2

I am tasked with taking a file that has line entries that include string username=xxxx:

$ cat file.txt
Yadayada username=jdoe blablabla
Yadayada username=jdoe blablabla
Yadayada username=jdoe blablabla
Yadayada username=dsmith blablabla
Yadayada username=dsmith blablabla
Yadayada username=sjones blablabla

And finding how many times each user in the file shows up, which I can do manually by feeding username=jdoe for example:

$ grep -r "username=jdoe" file.txt  | wc -l | tr -d ' '
3

What's the best way to report each user in the file, and the number of lines for each user, sorted from highest to lowest instances:

3    jdoe
2    dsmith
1    sjones

Been thinking of how to approach this, but drawing blanks, figured I'd check with our gurus on this forum. :)

TIA, Don

6 Answers6

0

Using sed, uniq, and sort:

sed 's/.*username=\([^ ]*\).*/\1/' file.txt | sort | uniq -c | sort -nr

If there are lines without usernames:

sed -n 's/.*username=\([^ ]*\).*/\1/p' input | sort | uniq -c | sort -nr
perreal
  • 94,503
  • 21
  • 155
  • 181
  • This will break if the users do not appear in order.
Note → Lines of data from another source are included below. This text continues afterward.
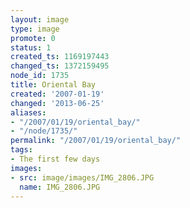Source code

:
 ```yaml
---
layout: image
type: image
promote: 0
status: 1
created_ts: 1169197443
changed_ts: 1372159495
node_id: 1735
title: Oriental Bay
created: '2007-01-19'
changed: '2013-06-25'
aliases:
- "/2007/01/19/oriental_bay/"
- "/node/1735/"
permalink: "/2007/01/19/oriental_bay/"
tags:
- The first few days
images:
- src: image/images/IMG_2806.JPG
  name: IMG_2806.JPG
---
```


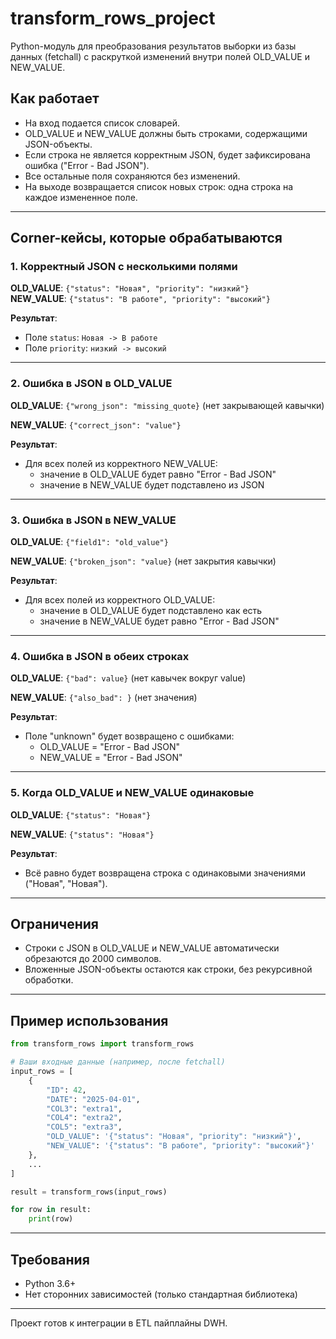 
# transform_rows_project

Python-модуль для преобразования результатов выборки из базы данных (fetchall) с раскруткой изменений внутри полей OLD_VALUE и NEW_VALUE.

## Как работает

- На вход подается список словарей.
- OLD_VALUE и NEW_VALUE должны быть строками, содержащими JSON-объекты.
- Если строка не является корректным JSON, будет зафиксирована ошибка ("Error - Bad JSON").
- Все остальные поля сохраняются без изменений.
- На выходе возвращается список новых строк: одна строка на каждое измененное поле.

---

## Corner-кейсы, которые обрабатываются

### 1. Корректный JSON с несколькими полями
**OLD_VALUE**: `{"status": "Новая", "priority": "низкий"}`  
**NEW_VALUE**: `{"status": "В работе", "priority": "высокий"}`  

**Результат**:
- Поле `status`: `Новая -> В работе`
- Поле `priority`: `низкий -> высокий`

---

### 2. Ошибка в JSON в OLD_VALUE

**OLD_VALUE**: `{"wrong_json": "missing_quote}` (нет закрывающей кавычки)

**NEW_VALUE**: `{"correct_json": "value"}`

**Результат**:
- Для всех полей из корректного NEW_VALUE:
  - значение в OLD_VALUE будет равно "Error - Bad JSON"
  - значение в NEW_VALUE будет подставлено из JSON

---

### 3. Ошибка в JSON в NEW_VALUE

**OLD_VALUE**: `{"field1": "old_value"}`

**NEW_VALUE**: `{"broken_json": "value}` (нет закрытия кавычки)

**Результат**:
- Для всех полей из корректного OLD_VALUE:
  - значение в OLD_VALUE будет подставлено как есть
  - значение в NEW_VALUE будет равно "Error - Bad JSON"

---

### 4. Ошибка в JSON в обеих строках

**OLD_VALUE**: `{"bad": value}` (нет кавычек вокруг value)

**NEW_VALUE**: `{"also_bad": }` (нет значения)

**Результат**:
- Поле "unknown" будет возвращено с ошибками:
  - OLD_VALUE = "Error - Bad JSON"
  - NEW_VALUE = "Error - Bad JSON"

---

### 5. Когда OLD_VALUE и NEW_VALUE одинаковые

**OLD_VALUE**: `{"status": "Новая"}`

**NEW_VALUE**: `{"status": "Новая"}`

**Результат**:
- Всё равно будет возвращена строка с одинаковыми значениями ("Новая", "Новая").

---

## Ограничения
- Строки с JSON в OLD_VALUE и NEW_VALUE автоматически обрезаются до 2000 символов.
- Вложенные JSON-объекты остаются как строки, без рекурсивной обработки.

---

## Пример использования

```python
from transform_rows import transform_rows

# Ваши входные данные (например, после fetchall)
input_rows = [
    {
        "ID": 42,
        "DATE": "2025-04-01",
        "COL3": "extra1",
        "COL4": "extra2",
        "COL5": "extra3",
        "OLD_VALUE": '{"status": "Новая", "priority": "низкий"}',
        "NEW_VALUE": '{"status": "В работе", "priority": "высокий"}'
    },
    ...
]

result = transform_rows(input_rows)

for row in result:
    print(row)
```

---

## Требования

- Python 3.6+
- Нет сторонних зависимостей (только стандартная библиотека)

---

Проект готов к интеграции в ETL пайплайны DWH.


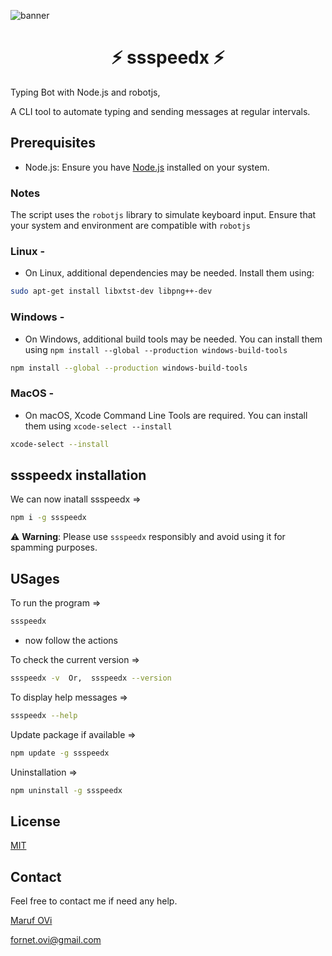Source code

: ![banner](https://ik.imagekit.io/iamovi/ssspeedx.gif?updatedAt=1709549612603)

<div style="text-align: center;">
  <h1>⚡ ssspeedx ⚡</h1>
</div>

Typing Bot with Node.js and robotjs,

A CLI tool to automate typing and sending messages at regular intervals.

## Prerequisites

- Node.js: Ensure you have [Node.js](https://nodejs.org/en) installed on your system.

### Notes

The script uses the `robotjs` library to simulate keyboard input. Ensure that your system and environment are compatible with `robotjs`

### Linux -

- On Linux, additional dependencies may be needed. Install them using:

```bash
sudo apt-get install libxtst-dev libpng++-dev
```

### Windows -

- On Windows, additional build tools may be needed. You can install them using `npm install --global --production windows-build-tools`

```bash
npm install --global --production windows-build-tools
```

### MacOS -

- On macOS, Xcode Command Line Tools are required. You can install them using `xcode-select --install`

```bash
xcode-select --install
```

## ssspeedx installation

We can now inatall ssspeedx =>

```bash
npm i -g ssspeedx
```

⚠️ **Warning**: Please use `ssspeedx` responsibly and avoid using it for spamming purposes.

## USages

To run the program =>

```bash
ssspeedx
```

- now follow the actions

To check the current version =>

```bash
ssspeedx -v  Or,  ssspeedx --version
```

To display help messages =>

```bash
ssspeedx --help
```

Update package if available =>

```bash
npm update -g ssspeedx
```

Uninstallation =>

```bash
npm uninstall -g ssspeedx
```

## License

[MIT](LICENSE)

## Contact

Feel free to contact me if need any help.

[Maruf OVi](https://oviportfo.netlify.app/)

fornet.ovi@gmail.com
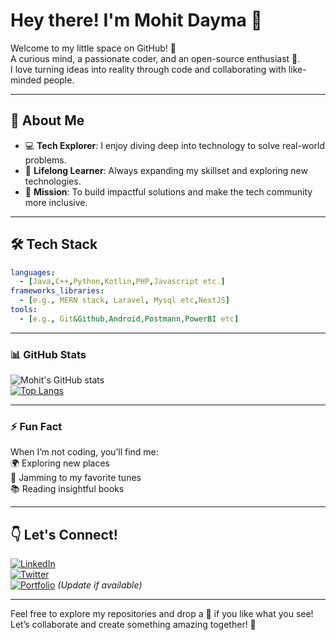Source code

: # Hey there! I'm Mohit Dayma 👋

Welcome to my little space on GitHub! 🚀  
A curious mind, a passionate coder, and an open-source enthusiast 🌟.  
I love turning ideas into reality through code and collaborating with like-minded people.

---

## 🌟 About Me
- 💻 **Tech Explorer**: I enjoy diving deep into technology to solve real-world problems.
- 🌱 **Lifelong Learner**: Always expanding my skillset and exploring new technologies.
- 🎯 **Mission**: To build impactful solutions and make the tech community more inclusive.  

---

## 🛠️ Tech Stack
```yaml
languages:
  - [Java,C++,Python,Kotlin,PHP,Javascript etc.]
frameworks_libraries:
  - [e.g., MERN stack, Laravel, Mysql etc,NextJS]
tools:
  - [e.g., Git&Github,Android,Postmann,PowerBI etc]
```

---

### 📊 GitHub Stats
![Mohit's GitHub stats](https://github-readme-stats.vercel.app/api?username=mohitdayma16&show_icons=true&theme=tokyonight)  
[![Top Langs](https://github-readme-stats.vercel.app/api/top-langs/?username=mohitdayma16&layout=compact&theme=tokyonight)](https://github.com/mohitdayma16/github-readme-stats)

---

### ⚡ Fun Fact  
When I’m not coding, you’ll find me:  
🌍 Exploring new places  
🎵 Jamming to my favorite tunes  
📚 Reading insightful books  

---

## 👇 Let's Connect!  
[![LinkedIn](https://img.shields.io/badge/LinkedIn-Connect-blue?style=for-the-badge&logo=linkedin)](https://www.linkedin.com/in/mohitdayma16)  
[![Twitter](https://img.shields.io/badge/Twitter-Follow-blue?style=for-the-badge&logo=twitter)](https://twitter.com/mohitdayma16)  
[![Portfolio](https://img.shields.io/badge/Portfolio-Visit-brightgreen?style=for-the-badge&logo=internet-explorer)](https://mohitdayma16.github.io) *(Update if available)*  

---

Feel free to explore my repositories and drop a 🌟 if you like what you see!  
Let’s collaborate and create something amazing together! 🚀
You can verify by moving first line to last line and try again. – Gautam May 17 '18 at 06:08
  • Awesome feedback from so many people, I wish I had beer for you all!!! This works: `sed -n 's/.*username=\([^ ]*\).*/\1/p' input | sort | uniq -c | sort -nr` but I get a single line return: `3 jdoe 2 dsmith 1 sjones`. This might be all we need, but wondered if there is a way to preserve the carriage returns? – donmontalvo May 18 '18 at 13:58
  • The output is coming from sort, there has to be newline. How are you running the command, from the terminal? What is your OS? – perreal May 18 '18 at 14:07
  • @perreal I added the line to our script. My apologies, I need to tattoo "Always include OS info on stackOverflow posts!" to my forehead. :) This is on macOS (High Sierra 10.13.4). – donmontalvo May 18 '18 at 18:02
0

In GNU awk:

$ awk '
BEGIN { RS="[ \n]" }
/=/ {
    split($0,a,"=")
    u[a[2]]++ }
END {
    PROCINFO["sorted_in"]="@val_num_desc"
    for(i in u)
        print u[i],i
}' file
3 jdoe
2 dsmith
1 sjones
James Brown
  • 36,089
  • 7
  • 43
  • 59
  • 1
    Don's an Apply guy. His Macs come with BSD awk, I suspect. :) (Ya I know, he didn't specify. Thank you for specifying.) – ghoti May 17 '18 at 06:22
  • How does Apple's awk feel about `RS="[ \n]"`? Sincerely, oranges. :D – James Brown May 17 '18 at 06:51
  • 1
    Multi-char RS is gawk-specific. Well, **maybe** mawk too these days as mawks been adopting gawk functionality lately. But that's all. Ditto for PROCINFO and sorted_in. Btw I've noticed you using a string as the 3rd arg to split() in several scripts recently - the 3rd arg to split() is a regexp, not a string, so you should use regexp delimiters so awk doesn';t have to convert it from a string to a regexp before using it. – Ed Morton May 17 '18 at 12:32
  • Quick and dirty. I stand corrected. And don't get me started on coffee, can't have that anymore. Probably related to recent sloppiness. – James Brown May 17 '18 at 12:59
0

Using grep :

$ grep -o 'username=[^ ]*' file | cut -d "=" -f 2 | sort | uniq -c | sort -nr
Gautam
  • 1,862
  • 9
  • 16
0

Awk alone:

awk '
  {sub(/.*username=/,""); sub(/ .*/,"")}
  {a[$0]++}
  END {for(i in a) printf "%d\t%s\n",a[i],i | "sort -nr"}
' file.txt

This uses awk's sub() function to achieve what grep -o does in other answers. It embeds the call to sort within the awk script. You could of course use that pipe after the awk script rather than within it if you prefer.

Oh, and unlike the other awk solutions presented here, this one (1) is portable to non-GNU-awk environments (like BSD, macOS) and doesn't depend on the username being in a predictable location on each line (i.e. $2).

Why might awk be a better choice than simpler tools like uniq? It probably wouldn't, for a super simple requirement like this. But good to have in your toolbox if you want something with the capability of a little more text processing.

ghoti
  • 45,319
  • 8
  • 65
  • 104
0
$ awk -F'[= ]' '{print $3}' file | sort | uniq -c | sort -nr
      3 jdoe
      2 dsmith
      1 sjones
Ed Morton
  • 188,023
  • 17
  • 78
  • 185
0

Following awk may help you on same too.

awk -F"[ =]" '{a[$3]++} END{for(i in a){print a[i],i | "sort -nr"}}'  Input_file
RavinderSingh13
  • 130,504
  • 14
  • 57
  • 93